I complessi calcoli sui tempi di prescrizione hanno impegnato in queste settimane sia li avvocati difensori che la Procura generale, ed il risultato è netto. L'unica imputazione per cui il banchiere era stato condannato in primo grado, nel dicembre 2017, era un episodio di corruzione tra privati, articolo 2635 del codice civile: la sottoscrizione da parte di Bpm nel 2010 di quindici milioni di euro di quote del fondo Goethe Immobiliare, del finanziere Camillo Colella. In cambio, Ponzellini aveva ricevuto da Colella 2,1 milioni di euro, oltre al mantenimento della sua barca «Santa Maria a Mare». L'operazione nella sentenza di primo grado era stata definita «in assoluta controtendenza rispetto ad una prudente gestione del patrimonio Bpm», e i soldi di Colella a Ponzellini l'evidente frutto della corruzione. Ma l'episodio, che risale al 2011, è ormai coperto dalla prescrizione, e la stessa Procura generale ne darà probabilmente atto nella sua requisitoria di stamattina.

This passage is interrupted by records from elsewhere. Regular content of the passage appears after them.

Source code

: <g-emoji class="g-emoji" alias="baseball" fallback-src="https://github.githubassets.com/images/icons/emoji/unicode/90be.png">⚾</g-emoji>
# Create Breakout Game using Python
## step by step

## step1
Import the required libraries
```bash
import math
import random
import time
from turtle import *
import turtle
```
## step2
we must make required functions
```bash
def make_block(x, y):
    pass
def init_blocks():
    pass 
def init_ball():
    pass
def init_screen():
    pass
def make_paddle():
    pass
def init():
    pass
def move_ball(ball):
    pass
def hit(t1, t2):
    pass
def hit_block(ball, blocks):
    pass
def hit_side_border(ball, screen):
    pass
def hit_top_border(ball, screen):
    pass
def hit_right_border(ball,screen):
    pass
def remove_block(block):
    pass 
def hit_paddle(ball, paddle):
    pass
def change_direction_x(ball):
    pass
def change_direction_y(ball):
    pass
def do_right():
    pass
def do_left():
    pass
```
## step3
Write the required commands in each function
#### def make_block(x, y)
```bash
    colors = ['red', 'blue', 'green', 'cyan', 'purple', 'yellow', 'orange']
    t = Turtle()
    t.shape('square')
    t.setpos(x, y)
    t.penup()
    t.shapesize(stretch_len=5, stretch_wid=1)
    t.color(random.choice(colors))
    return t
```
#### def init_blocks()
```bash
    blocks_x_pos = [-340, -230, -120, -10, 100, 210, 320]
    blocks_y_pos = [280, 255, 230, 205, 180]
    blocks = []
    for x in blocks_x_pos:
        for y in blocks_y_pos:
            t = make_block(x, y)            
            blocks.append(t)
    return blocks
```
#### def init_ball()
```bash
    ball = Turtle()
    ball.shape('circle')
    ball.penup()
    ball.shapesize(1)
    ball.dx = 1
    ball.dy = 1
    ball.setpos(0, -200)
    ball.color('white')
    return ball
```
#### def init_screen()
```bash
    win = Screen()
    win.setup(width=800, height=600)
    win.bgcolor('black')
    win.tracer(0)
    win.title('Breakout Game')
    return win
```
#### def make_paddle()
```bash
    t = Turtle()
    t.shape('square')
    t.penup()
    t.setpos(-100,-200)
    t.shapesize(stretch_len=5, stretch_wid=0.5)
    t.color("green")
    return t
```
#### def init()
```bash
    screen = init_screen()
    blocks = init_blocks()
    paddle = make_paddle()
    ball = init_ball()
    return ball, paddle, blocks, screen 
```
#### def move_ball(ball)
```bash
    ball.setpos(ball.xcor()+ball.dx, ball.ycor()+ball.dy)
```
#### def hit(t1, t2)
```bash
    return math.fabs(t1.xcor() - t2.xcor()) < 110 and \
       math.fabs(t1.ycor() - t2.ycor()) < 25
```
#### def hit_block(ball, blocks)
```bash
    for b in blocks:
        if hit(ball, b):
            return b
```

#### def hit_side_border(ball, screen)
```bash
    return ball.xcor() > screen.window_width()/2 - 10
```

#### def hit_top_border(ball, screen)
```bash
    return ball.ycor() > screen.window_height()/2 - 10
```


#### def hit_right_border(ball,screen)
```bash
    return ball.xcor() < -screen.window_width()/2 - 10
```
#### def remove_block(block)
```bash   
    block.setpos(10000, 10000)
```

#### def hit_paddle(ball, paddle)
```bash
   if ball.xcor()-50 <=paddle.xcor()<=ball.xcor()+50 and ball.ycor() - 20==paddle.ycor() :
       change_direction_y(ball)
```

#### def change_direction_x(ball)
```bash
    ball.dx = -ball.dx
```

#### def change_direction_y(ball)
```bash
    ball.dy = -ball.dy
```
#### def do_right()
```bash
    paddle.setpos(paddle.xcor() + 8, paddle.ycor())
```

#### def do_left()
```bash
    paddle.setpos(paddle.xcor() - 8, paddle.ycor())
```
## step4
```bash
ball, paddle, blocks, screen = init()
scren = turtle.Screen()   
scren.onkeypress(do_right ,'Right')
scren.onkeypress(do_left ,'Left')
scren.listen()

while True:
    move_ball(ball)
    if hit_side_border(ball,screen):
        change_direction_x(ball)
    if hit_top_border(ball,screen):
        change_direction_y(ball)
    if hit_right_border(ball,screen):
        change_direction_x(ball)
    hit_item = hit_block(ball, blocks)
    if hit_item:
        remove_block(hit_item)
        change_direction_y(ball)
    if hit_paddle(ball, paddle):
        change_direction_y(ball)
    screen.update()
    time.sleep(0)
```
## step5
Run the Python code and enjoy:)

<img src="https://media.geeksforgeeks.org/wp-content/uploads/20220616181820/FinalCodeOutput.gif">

L'unica imputazione che potrebbe tenere a galla il processo è quella di associazione a delinquere, alla cui prescrizione manca ancora una manciata di mesi. Ma per questa accusa in primo grado Ponzellini è stato assolto, ed appare ben difficile che il verdetto possa essere ribaltato. L'accusa si basava infatti sui rapporti tra Ponzellini e Francesco Corallo, il discusso «re delle slot machine», miracolato da Bpm con un finanziamento monstre di 145 milioni di euro. Corallo si sdebitò con 6,5 milioni di euro a favore della cricca che governava Bpm: a Ponzellini personalmente erano destinati 3,5 milioni di sterline. Ma all'epoca in cui fu commesso il reato era perseguibile solo a querela di parte, e l'istituto ha ritirato la querela in seguito ad un accordo stragiudiziale con Corallo, che ha versato un robusto risarcimento. E di questo accordo ha beneficiato anche Ponzellini, nei cui confronti (per questo singolo, cruciale capo d'accusa) Bpm ha pure ritirato la denuncia.
Così l'associazione a delinquere è rimasta senza reati e senza partecipi: visto anche che la posizione di Corallo, stralciata dopo l'arresto ai Caraibi dell'imprenditore per l'indagine della procura romana sulla legge pro-azzardo, è stata chiusa a Milano con una archiviazione.